After reading the data, copy it out in full and exactly.

[Source texts of formatted documents]
● ● ●
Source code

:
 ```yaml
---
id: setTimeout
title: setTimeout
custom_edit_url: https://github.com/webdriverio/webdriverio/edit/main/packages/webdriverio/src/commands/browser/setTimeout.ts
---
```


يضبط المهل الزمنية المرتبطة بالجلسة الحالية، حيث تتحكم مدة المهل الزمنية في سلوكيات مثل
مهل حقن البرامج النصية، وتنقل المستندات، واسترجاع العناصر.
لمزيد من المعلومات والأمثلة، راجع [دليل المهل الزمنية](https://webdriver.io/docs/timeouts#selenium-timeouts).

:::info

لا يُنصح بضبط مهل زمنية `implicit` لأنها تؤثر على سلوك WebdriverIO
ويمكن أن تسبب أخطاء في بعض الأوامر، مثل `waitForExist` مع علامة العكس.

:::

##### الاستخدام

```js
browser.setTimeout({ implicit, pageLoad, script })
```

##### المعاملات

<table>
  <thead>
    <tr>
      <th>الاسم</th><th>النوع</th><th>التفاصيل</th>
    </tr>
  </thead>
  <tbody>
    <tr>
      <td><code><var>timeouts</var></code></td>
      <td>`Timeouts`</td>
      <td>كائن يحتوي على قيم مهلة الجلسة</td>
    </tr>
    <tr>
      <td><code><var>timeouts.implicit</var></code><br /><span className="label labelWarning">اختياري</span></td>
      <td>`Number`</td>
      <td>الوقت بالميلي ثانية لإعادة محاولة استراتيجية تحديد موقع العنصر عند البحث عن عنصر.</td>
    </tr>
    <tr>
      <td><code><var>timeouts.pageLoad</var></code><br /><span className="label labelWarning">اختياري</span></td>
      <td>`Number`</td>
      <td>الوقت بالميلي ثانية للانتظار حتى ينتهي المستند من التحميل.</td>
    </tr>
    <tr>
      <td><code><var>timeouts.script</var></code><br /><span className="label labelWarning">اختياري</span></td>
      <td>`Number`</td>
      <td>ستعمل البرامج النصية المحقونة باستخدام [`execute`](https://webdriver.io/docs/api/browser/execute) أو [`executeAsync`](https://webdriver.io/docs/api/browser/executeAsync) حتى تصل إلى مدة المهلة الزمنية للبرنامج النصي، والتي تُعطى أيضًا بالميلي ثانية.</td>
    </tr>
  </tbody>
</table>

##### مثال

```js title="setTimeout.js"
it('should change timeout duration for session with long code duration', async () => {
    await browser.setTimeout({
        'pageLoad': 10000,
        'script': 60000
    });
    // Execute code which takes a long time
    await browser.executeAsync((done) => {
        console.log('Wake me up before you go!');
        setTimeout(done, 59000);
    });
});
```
● ● ●
### [Worked solution]
Source code

:
 ```yaml
---
id: setTimeout
title: setTimeout
custom_edit_url: https://github.com/webdriverio/webdriverio/edit/main/packages/webdriverio/src/commands/browser/setTimeout.ts
---
```


يضبط المهل الزمنية المرتبطة بالجلسة الحالية، حيث تتحكم مدة المهل الزمنية في سلوكيات مثل
مهل حقن البرامج النصية، وتنقل المستندات، واسترجاع العناصر.
لمزيد من المعلومات والأمثلة، راجع [دليل المهل الزمنية](https://webdriver.io/docs/timeouts#selenium-timeouts).

:::info

لا يُنصح بضبط مهل زمنية `implicit` لأنها تؤثر على سلوك WebdriverIO
ويمكن أن تسبب أخطاء في بعض الأوامر، مثل `waitForExist` مع علامة العكس.

:::

##### الاستخدام

```js
browser.setTimeout({ implicit, pageLoad, script })
```

##### المعاملات

<table>
  <thead>
    <tr>
      <th>الاسم</th><th>النوع</th><th>التفاصيل</th>
    </tr>
  </thead>
  <tbody>
    <tr>
      <td><code><var>timeouts</var></code></td>
      <td>`Timeouts`</td>
      <td>كائن يحتوي على قيم مهلة الجلسة</td>
    </tr>
    <tr>
      <td><code><var>timeouts.implicit</var></code><br /><span className="label labelWarning">اختياري</span></td>
      <td>`Number`</td>
      <td>الوقت بالميلي ثانية لإعادة محاولة استراتيجية تحديد موقع العنصر عند البحث عن عنصر.</td>
    </tr>
    <tr>
      <td><code><var>timeouts.pageLoad</var></code><br /><span className="label labelWarning">اختياري</span></td>
      <td>`Number`</td>
      <td>الوقت بالميلي ثانية للانتظار حتى ينتهي المستند من التحميل.</td>
    </tr>
    <tr>
      <td><code><var>timeouts.script</var></code><br /><span className="label labelWarning">اختياري</span></td>
      <td>`Number`</td>
      <td>ستعمل البرامج النصية المحقونة باستخدام [`execute`](https://webdriver.io/docs/api/browser/execute) أو [`executeAsync`](https://webdriver.io/docs/api/browser/executeAsync) حتى تصل إلى مدة المهلة الزمنية للبرنامج النصي، والتي تُعطى أيضًا بالميلي ثانية.</td>
    </tr>
  </tbody>
</table>

##### مثال

```js title="setTimeout.js"
it('should change timeout duration for session with long code duration', async () => {
    await browser.setTimeout({
        'pageLoad': 10000,
        'script': 60000
    });
    // Execute code which takes a long time
    await browser.executeAsync((done) => {
        console.log('Wake me up before you go!');
        setTimeout(done, 59000);
    });
});
```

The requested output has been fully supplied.